The evidence shows that David had been attentive and kind to his parents as long as they lived together, and that after his father's death his care, kindness, and respect for his mother's comfort and wishes had been remarkable. She had borne and reared a large family, and had very little education, being able to read print, but not able to write or read writing. Had been an excellent housekeeper and a good manager of such matters, but had no experience in business matters generally. She had good judgment of matters within her sphere of action. She received a fall and injury to her hip or hips, so that for the last ten years of her life she had to walk on crutches. She was, on account of her old age, when the deed in question was made and signed, weak in body and mind, but the weakness of her mind came from old age and not from unsoundness of mind. A short time before the deed was made she had suffered a slight attack of apoplexy, but was able to go about as usual on her crutches, and to talk, when the deed was made. A lawyer by the name of Wesner, then living in Lebanon, but who shortly afterwards died, had been notified by David to come to the farm for some purpose.

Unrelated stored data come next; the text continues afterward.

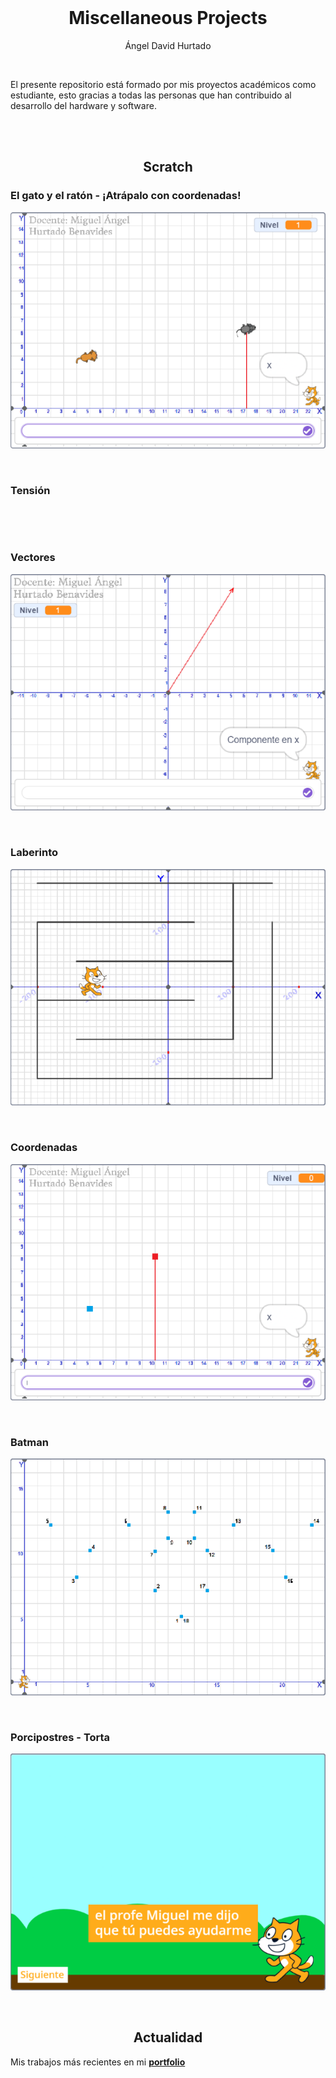 <br>

<h1 align="center">Miscellaneous Projects</h1>
<p align="center">Ángel David Hurtado</p>

<br>

El presente repositorio está formado por mis proyectos académicos como estudiante, esto gracias a todas las personas que han contribuido al desarrollo del hardware y software.

<br>
<br>

<h2 align="center">Scratch</h2>

### El gato y el ratón - ¡Atrápalo con coordenadas!
<p align="center">
	<a href="https://scratch.mit.edu/projects/1192326159/">
		<img src="./scratch/readme-img/El gato y el ratón - ¡Atrápalo con coordenadas!.webp" alt="" />
	</a>
</p>

<br>

### Tensión
<p align="center">
	<a href="https://scratch.mit.edu/projects/1158052992/">
		<img src="./scratch/readme-img/Tensión.webp" alt="" />
	</a>
</p>

<br>

### Vectores
<p align="center">
	<a href="https://scratch.mit.edu/projects/1192324499/">
		<img src="./scratch/readme-img/Vectores.webp" alt="" />
	</a>
</p>

<br>

### Laberinto
<p align="center">
	<a href="https://scratch.mit.edu/projects/1158051569/">
		<img src="./scratch/readme-img/Laberinto.webp" alt="" />
	</a>
</p>

<br>

### Coordenadas
<p align="center">
	<a href="https://scratch.mit.edu/projects/1192323696/">
		<img src="./scratch/readme-img/Coordenadas.webp" alt="" />
	</a>
</p>

<br>

### Batman
<p align="center">
	<a href="https://scratch.mit.edu/projects/1158049711/">
		<img src="./scratch/readme-img/Batman.webp" alt="" />
	</a>
</p>

<br>

### Porcipostres - Torta
<p align="center">
	<a href="https://scratch.mit.edu/projects/1192480597/">
		<img src="./scratch/readme-img/Porcipostres - Torta.webp" alt="" />
	</a>
</p>

<br>

<h2 align="center">Actualidad</h2>

Mis trabajos más recientes en mi [**portfolio**](https://angeldavidhurtado.github.io)

<br>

He, in company with one Titus, came, and on inquiry made by the hired woman at the Slayback residence who those men were, as they approached the house, David answered in the presence and hearing of his mother that they were the men that his mother had requested him to have come out, or something of that kind, to which she made no reply. Mr. Wesner and David went into an adjoining room, with the door open, and prepared the deed. When it was ready, Mr. Wesner invited David's mother in to sign it. She walked in, and remarked that she could not write, and requested Mr. Wesner to write her name, and she made her mark. She was then about ninety-one years of age, and died in about a year afterwards.

If the finding and judgment are to be upheld, it must be on the ground, as before remarked, that the deed was procured by the undue influence exerted by David over his mother in inducing her to make the same, because, as before remarked, there was no evidence of unsoundness of mind, and the finding of the trial court so treats the evidence. Neither is there any evidence of undue influence, unless that fact is required by law to be presumed from the condition and situation of the parties to the deed and the circumstances surrounding the transaction. Appellees' counsel urge with great ability and learning that such undue influence must be presumed from the circumstances mentioned, and if the relation of parent and child did not exist between the grantor and grantee in this case, there being no valuable consideration for the deed, the uniform current of authority everywhere would require us to presume that the deed was procured by undue influence. In other words, equity will overturn such a deed unless the presumption of undue influence arising from the circumstances mentioned is rebutted by affirmative proof that the grantee did not procure the deed by undue influence. This line of authority and adjudged cases, cited by appellees' learned counsel, vast in number, both English and American, are not applicable to the present case because of the...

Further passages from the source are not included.